Work order |
Retype, exactly as they appear below, the lines between the line holding "Distributes the encryption" and the line holding "in Presto documentation\.", both ends included.

Pictures paired with source code |
______________________________
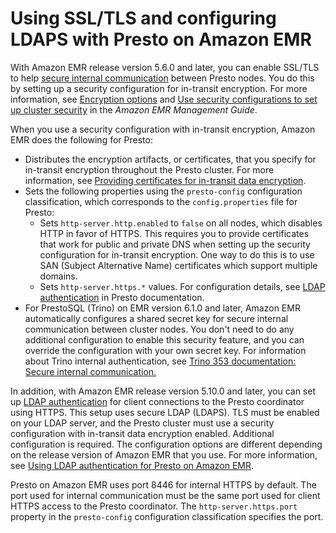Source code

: # Using SSL/TLS and configuring LDAPS with Presto on Amazon EMR<a name="presto-ssl"></a>

With Amazon EMR release version 5\.6\.0 and later, you can enable SSL/TLS to help [secure internal communication](https://prestodb.io/docs/current/security/internal-communication.html) between Presto nodes\. You do this by setting up a security configuration for in\-transit encryption\. For more information, see [Encryption options](https://docs.aws.amazon.com/emr/latest/ManagementGuide/emr-data-encryption-options.html) and [Use security configurations to set up cluster security](https://docs.aws.amazon.com/emr/latest/ManagementGuide/emr-security-configurations.html) in the *Amazon EMR Management Guide*\.

When you use a security configuration with in\-transit encryption, Amazon EMR does the following for Presto:
+ Distributes the encryption artifacts, or certificates, that you specify for in\-transit encryption throughout the Presto cluster\. For more information, see [Providing certificates for in\-transit data encryption](https://docs.aws.amazon.com/emr/latest/ManagementGuide/emr-encryption-enable.html#emr-encryption-certificates)\.
+ Sets the following properties using the `presto-config` configuration classification, which corresponds to the `config.properties` file for Presto:
  + Sets `http-server.http.enabled` to `false` on all nodes, which disables HTTP in favor of HTTPS\. This requires you to provide certificates that work for public and private DNS when setting up the security configuration for in\-transit encryption\. One way to do this is to use SAN \(Subject Alternative Name\) certificates which support multiple domains\.
  + Sets `http-server.https.*` values\. For configuration details, see [LDAP authentication](https://prestodb.io/docs/current/security/ldap.html) in Presto documentation\.
+ For PrestoSQL \(Trino\) on EMR version 6\.1\.0 and later, Amazon EMR automatically configures a shared secret key for secure internal communication between cluster nodes\. You don't need to do any additional configuration to enable this security feature, and you can override the configuration with your own secret key\. For information about Trino internal authentication, see [Trino 353 documentation: Secure internal communication\.](https://trino.io/docs/current/security/internal-communication.html)

In addition, with Amazon EMR release version 5\.10\.0 and later, you can set up [LDAP authentication](https://prestodb.io/docs/current/security/ldap.html) for client connections to the Presto coordinator using HTTPS\. This setup uses secure LDAP \(LDAPS\)\. TLS must be enabled on your LDAP server, and the Presto cluster must use a security configuration with in\-transit data encryption enabled\. Additional configuration is required\. The configuration options are different depending on the release version of Amazon EMR that you use\. For more information, see [Using LDAP authentication for Presto on Amazon EMR](emr-presto-ldap.md)\.

Presto on Amazon EMR uses port 8446 for internal HTTPS by default\. The port used for internal communication must be the same port used for client HTTPS access to the Presto coordinator\. The `http-server.https.port` property in the `presto-config` configuration classification specifies the port\.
______________________________
Completed exercise |
+ Distributes the encryption artifacts, or certificates, that you specify for in\-transit encryption throughout the Presto cluster\. For more information, see [Providing certificates for in\-transit data encryption](https://docs.aws.amazon.com/emr/latest/ManagementGuide/emr-encryption-enable.html#emr-encryption-certificates)\.
+ Sets the following properties using the `presto-config` configuration classification, which corresponds to the `config.properties` file for Presto:
  + Sets `http-server.http.enabled` to `false` on all nodes, which disables HTTP in favor of HTTPS\. This requires you to provide certificates that work for public and private DNS when setting up the security configuration for in\-transit encryption\. One way to do this is to use SAN \(Subject Alternative Name\) certificates which support multiple domains\.
  + Sets `http-server.https.*` values\. For configuration details, see [LDAP authentication](https://prestodb.io/docs/current/security/ldap.html) in Presto documentation\.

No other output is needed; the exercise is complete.